The former leader of National Union for the Total Independence of Angola (UNITA), Jonas Savimibi, belonged to the Ovimbundu tribe. The organization had a strong base in the group. UNITA, along with the Mbundu-supported MPLA, were active in fighting for independence from the Portuguese.
Angola gained independence from Portugal in 1975. With the ascendancy of the MPLA after independence, both the Bakongo and the Ovimbundu were discriminated against. More important than systematic, group-specific discrimination was the fact that the government ruled by patronage. The UNITA-MPLA civil war broke out shortly after independence and continued until Savimibi's death in February 2002.
Angola has been ruled by a Portuguese-speaking urban elite descended from Portuguese and Dutch buccaneers who came down the coast hundreds of years ago. Most of them are of mixed-race descent. Savimbi alleged that this elite were not real Africans. His belief that Angola belonged to black Africans resonated with his own Ovimbundu tribe.
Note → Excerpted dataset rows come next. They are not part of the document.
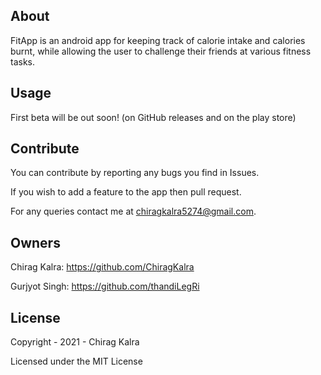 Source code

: ## About
FitApp is an android app for keeping track of calorie intake and calories burnt, while allowing the user to challenge their friends at various fitness tasks.

## Usage
First beta will be out soon! (on GitHub releases and on the play store)

## Contribute
You can contribute by reporting any bugs you find in Issues.

If you wish to add a feature to the app then pull request.

For any queries contact me at chiragkalra5274@gmail.com.


## Owners
Chirag Kalra: https://github.com/ChiragKalra

Gurjyot Singh: https://github.com/thandiLegRi

## License
Copyright - 2021 - Chirag Kalra

Licensed under the MIT License
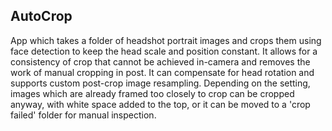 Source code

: ## AutoCrop

App which takes a folder of headshot portrait images and crops them using face detection to keep the head scale and position constant. It allows for a consistency of crop that cannot be achieved in-camera and removes the work of manual cropping in post. It can compensate for head rotation and supports custom post-crop image resampling. Depending on the setting, images which are already framed too closely to crop can be cropped anyway, with white space added to the top, or it can be moved to a 'crop failed' folder for manual inspection.
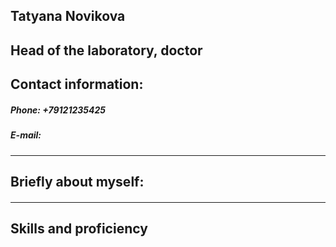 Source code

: ## **Tatyana Novikova**
## Head of the laboratory, doctor
## **Contact information:**
##### **Phone:** +79121235425
##### **E-mail:** 
---
## Briefly about myself:
####
***
## Skills and proficiency


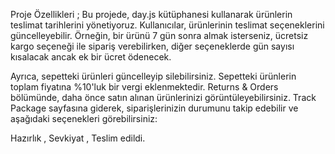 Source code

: Proje Özellikleri ; 
Bu projede, day.js kütüphanesi kullanarak ürünlerin teslimat tarihlerini yönetiyoruz. 
Kullanıcılar, ürünlerinin teslimat seçeneklerini güncelleyebilir. Örneğin, bir ürünü 7 gün sonra almak isterseniz, 
ücretsiz kargo seçeneği ile sipariş verebilirken, diğer seçeneklerde gün sayısı kısalacak ancak ek bir ücret ödenecek.

Ayrıca, sepetteki ürünleri güncelleyip silebilirsiniz. Sepetteki ürünlerin toplam fiyatına %10'luk bir vergi eklenmektedir. Returns & Orders bölümünde, daha önce satın alınan ürünlerinizi görüntüleyebilirsiniz. Track Package sayfasına giderek, siparişlerinizin durumunu takip edebilir ve aşağıdaki seçenekleri görebilirsiniz:

Hazırlık ,
Sevkiyat ,
Teslim edildi.
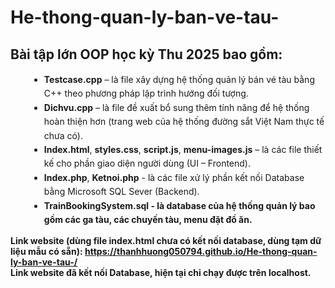 # He-thong-quan-ly-ban-ve-tau-
<h2>Bài tập lớn OOP học kỳ Thu 2025 bao gồm:</h2>
<ul style="margin-left: 30px; line-height: 1.6;">
    <li><strong>Testcase.cpp</strong> – là file xây dựng hệ thống quản lý bán vé tàu bằng C++ theo phương pháp lập trình hướng đối tượng.</li>
    <li><strong>Dichvu.cpp</strong> – là file đề xuất bổ sung thêm tính năng để hệ thống hoàn thiện hơn (trang web của hệ thống đường sắt Việt Nam thực tế chưa có).</li>
    <li><strong>Index.html</strong>, <strong>styles.css</strong>, <strong>script.js</strong>, <strong>menu-images.js</strong> – là các file thiết kế cho phần giao diện người dùng (UI – Frontend).</li>
    <li><strong>Index.php</strong>, <strong>Ketnoi.php</strong> - là các file xử lý phần kết nối Database bằng Microsoft SQL Sever (Backend).</li>
    <li><strong>TrainBookingSystem.sql - là database của hệ thống quản lý bao gồm các ga tàu, các chuyến tàu, menu đặt đồ ăn.</li>
</ul>

Link website (dùng file index.html chưa có kết nối database, dùng tạm dữ liệu mẫu có sẵn): https://thanhhuong050794.github.io/He-thong-quan-ly-ban-ve-tau-/ <br>
Link website đã kết nối Database, hiện tại chỉ chạy được trên localhost. 


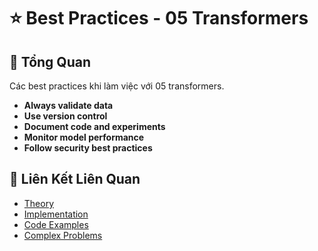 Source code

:# ⭐ Best Practices - 05 Transformers

## 🎯 Tổng Quan

Các best practices khi làm việc với 05 transformers.

- **Always validate data**
- **Use version control**
- **Document code and experiments**
- **Monitor model performance**
- **Follow security best practices**

## 🔗 Liên Kết Liên Quan

- [Theory](./THEORY_05_transformers.md)
- [Implementation](./IMPLEMENTATION_05_transformers.md)
- [Code Examples](./CODE_EXAMPLES_05_transformers.md)
- [Complex Problems](./COMPLEX_PROBLEMS.md)
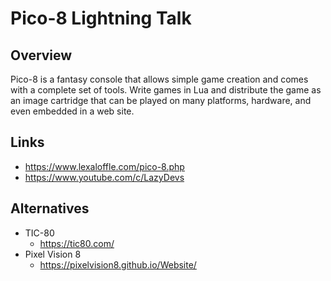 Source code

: # Pico-8 Lightning Talk

## Overview

Pico-8 is a fantasy console that allows simple game creation and comes with a complete set of tools. Write games in Lua and distribute the game as an image cartridge that can be played on many platforms, hardware, and even embedded in a web site.

## Links

- https://www.lexaloffle.com/pico-8.php
- https://www.youtube.com/c/LazyDevs

## Alternatives

- TIC-80 
  - https://tic80.com/
- Pixel Vision 8
  - https://pixelvision8.github.io/Website/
Over time, the civil war in Angola became a function of both the Cold War and the machinations and ambitions of Savimbi and the leaders of the ruling government. The Ovimbundu, like other Angolans, became trapped in a vicious cycle of unending violence and destruction.
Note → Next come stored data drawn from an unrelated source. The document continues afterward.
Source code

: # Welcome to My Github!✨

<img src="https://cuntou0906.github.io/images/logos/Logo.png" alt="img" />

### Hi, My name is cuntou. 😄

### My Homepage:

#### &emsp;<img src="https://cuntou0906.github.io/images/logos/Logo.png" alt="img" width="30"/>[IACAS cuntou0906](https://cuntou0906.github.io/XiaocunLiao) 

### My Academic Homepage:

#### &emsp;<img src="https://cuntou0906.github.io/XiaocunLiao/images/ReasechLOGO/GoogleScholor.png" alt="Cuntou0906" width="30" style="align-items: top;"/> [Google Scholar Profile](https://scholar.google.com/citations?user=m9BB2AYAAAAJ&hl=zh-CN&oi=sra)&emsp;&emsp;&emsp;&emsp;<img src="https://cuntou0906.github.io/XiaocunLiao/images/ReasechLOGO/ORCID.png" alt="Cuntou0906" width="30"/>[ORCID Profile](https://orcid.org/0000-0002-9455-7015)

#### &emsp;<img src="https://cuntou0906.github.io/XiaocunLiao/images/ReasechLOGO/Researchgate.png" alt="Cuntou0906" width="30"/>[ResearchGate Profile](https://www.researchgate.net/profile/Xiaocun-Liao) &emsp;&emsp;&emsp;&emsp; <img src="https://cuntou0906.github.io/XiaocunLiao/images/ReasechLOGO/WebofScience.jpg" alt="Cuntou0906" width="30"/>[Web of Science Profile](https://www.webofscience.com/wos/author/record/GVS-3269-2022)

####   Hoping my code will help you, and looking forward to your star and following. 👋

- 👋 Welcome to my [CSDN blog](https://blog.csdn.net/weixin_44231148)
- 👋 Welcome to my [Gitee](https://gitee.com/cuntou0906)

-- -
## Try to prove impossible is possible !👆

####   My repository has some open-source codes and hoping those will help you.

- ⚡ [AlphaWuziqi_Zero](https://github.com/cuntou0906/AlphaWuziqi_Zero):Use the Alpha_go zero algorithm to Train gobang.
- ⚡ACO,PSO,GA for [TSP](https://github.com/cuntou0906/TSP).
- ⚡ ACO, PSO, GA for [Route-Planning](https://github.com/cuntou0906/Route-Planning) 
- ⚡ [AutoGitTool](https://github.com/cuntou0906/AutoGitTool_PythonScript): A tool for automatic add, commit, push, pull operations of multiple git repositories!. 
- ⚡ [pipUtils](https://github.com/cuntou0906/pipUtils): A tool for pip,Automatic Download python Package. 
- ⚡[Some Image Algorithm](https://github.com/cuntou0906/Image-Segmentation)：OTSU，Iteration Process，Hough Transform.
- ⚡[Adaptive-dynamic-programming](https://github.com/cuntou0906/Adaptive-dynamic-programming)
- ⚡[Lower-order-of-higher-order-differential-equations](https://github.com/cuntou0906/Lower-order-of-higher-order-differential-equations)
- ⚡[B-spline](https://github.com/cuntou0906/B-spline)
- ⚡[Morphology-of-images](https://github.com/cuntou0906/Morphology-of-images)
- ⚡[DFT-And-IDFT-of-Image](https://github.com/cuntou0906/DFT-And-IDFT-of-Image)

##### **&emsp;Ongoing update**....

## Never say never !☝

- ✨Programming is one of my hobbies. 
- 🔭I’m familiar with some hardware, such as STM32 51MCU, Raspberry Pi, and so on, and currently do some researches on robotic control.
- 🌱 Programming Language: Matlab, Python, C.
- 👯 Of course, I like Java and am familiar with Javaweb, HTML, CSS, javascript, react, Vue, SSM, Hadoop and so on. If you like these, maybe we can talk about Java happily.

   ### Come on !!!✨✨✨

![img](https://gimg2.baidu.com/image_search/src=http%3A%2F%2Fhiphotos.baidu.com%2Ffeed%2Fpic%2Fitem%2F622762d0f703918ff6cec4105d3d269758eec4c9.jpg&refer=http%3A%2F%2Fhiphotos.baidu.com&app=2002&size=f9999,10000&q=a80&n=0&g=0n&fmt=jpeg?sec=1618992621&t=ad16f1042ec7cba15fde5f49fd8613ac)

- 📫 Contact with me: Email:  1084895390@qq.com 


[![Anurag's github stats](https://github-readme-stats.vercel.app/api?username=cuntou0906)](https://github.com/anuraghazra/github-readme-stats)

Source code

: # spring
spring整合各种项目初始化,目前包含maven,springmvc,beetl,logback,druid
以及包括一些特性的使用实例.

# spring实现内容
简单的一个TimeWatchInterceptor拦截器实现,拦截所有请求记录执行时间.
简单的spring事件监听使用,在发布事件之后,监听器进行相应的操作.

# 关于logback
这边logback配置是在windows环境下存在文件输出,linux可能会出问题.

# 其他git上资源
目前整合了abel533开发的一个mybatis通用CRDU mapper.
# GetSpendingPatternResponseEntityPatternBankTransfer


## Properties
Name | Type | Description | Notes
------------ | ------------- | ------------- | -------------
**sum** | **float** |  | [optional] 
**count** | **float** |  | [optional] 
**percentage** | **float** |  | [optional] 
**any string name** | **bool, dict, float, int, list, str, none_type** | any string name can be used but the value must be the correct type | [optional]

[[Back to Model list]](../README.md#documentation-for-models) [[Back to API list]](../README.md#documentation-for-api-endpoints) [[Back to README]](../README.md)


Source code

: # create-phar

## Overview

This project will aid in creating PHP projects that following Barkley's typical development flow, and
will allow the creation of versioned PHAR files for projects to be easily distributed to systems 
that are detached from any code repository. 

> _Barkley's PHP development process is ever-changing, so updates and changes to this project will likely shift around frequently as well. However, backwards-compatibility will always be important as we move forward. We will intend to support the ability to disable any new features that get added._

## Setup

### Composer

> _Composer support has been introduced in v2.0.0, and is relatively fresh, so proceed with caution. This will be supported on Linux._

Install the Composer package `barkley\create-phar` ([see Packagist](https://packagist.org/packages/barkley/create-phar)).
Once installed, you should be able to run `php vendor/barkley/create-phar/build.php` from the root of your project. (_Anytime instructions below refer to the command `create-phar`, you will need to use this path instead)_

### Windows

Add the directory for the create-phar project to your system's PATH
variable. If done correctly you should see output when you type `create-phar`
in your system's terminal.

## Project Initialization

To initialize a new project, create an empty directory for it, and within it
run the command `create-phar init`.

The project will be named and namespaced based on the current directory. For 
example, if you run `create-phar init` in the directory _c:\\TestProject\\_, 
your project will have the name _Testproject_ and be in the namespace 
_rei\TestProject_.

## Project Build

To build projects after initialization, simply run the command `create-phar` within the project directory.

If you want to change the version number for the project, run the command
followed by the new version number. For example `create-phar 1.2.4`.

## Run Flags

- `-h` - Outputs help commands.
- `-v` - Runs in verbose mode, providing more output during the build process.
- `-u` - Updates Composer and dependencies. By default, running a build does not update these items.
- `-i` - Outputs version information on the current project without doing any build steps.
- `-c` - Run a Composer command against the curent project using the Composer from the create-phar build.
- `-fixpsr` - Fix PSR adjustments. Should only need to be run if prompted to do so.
It is unclear what proportion of Ovimbundu continued to support Savimbi and UNITA as the war continued. What is clear is that the people were subject to immense brutality, including forcible recruitment, from both sides to the war. With Savimbi's death in February 2002, hopes for peace increased. A ceasefire agreement was signed in April 2002, and since then hostilities have ceased (REB03 = 0). Given the near total destruction the Angolan economy, society and infrastructure, the dividends of peace might take years to be realized by the people of Angola.
Because of the civil war, the situation of the Ovimbundu in Angola is difficult to determine. There are few press reports referring to them. However, based on time-invariant information, their areas of concentration, and their association with UNITA, one can infer that the Ovimbundu are not doing well. It is almost certain that large numbers of the group were internally displaced because of the conflict and otherwise affected by the ravages of the brutal conflict. In the absence of remedial policies, it is difficult to see how they would get access to the civil service, military/police and high office. Little evidence exists on policies of systematic discrimination against the Ovimbundu, and remedial political policies have been implemented as part of the peace agreement (POLDIS = 1). Economic difficulties appear to be a consequence of past conflict and not due to current discriminatory practices. However, no policies have been implemented to improve the economic conditions specifically for the Ovimbundu ( ECDIS = 2). The civil war has also contributed to immense demographic stress. Health problems and malnutrition associated with the war have hit the Ovimbundu, who also have been tortured and killed in large numbers. These atrocities were committed both by government forces and UNITA. As of 2003, military hostilities have ceased completely. This has led some improvement in conditions for the group. At the same time, the Ovimbundu, like other groups in the country, continue to suffer from chronic poverty and have little access to economic or political opportunities.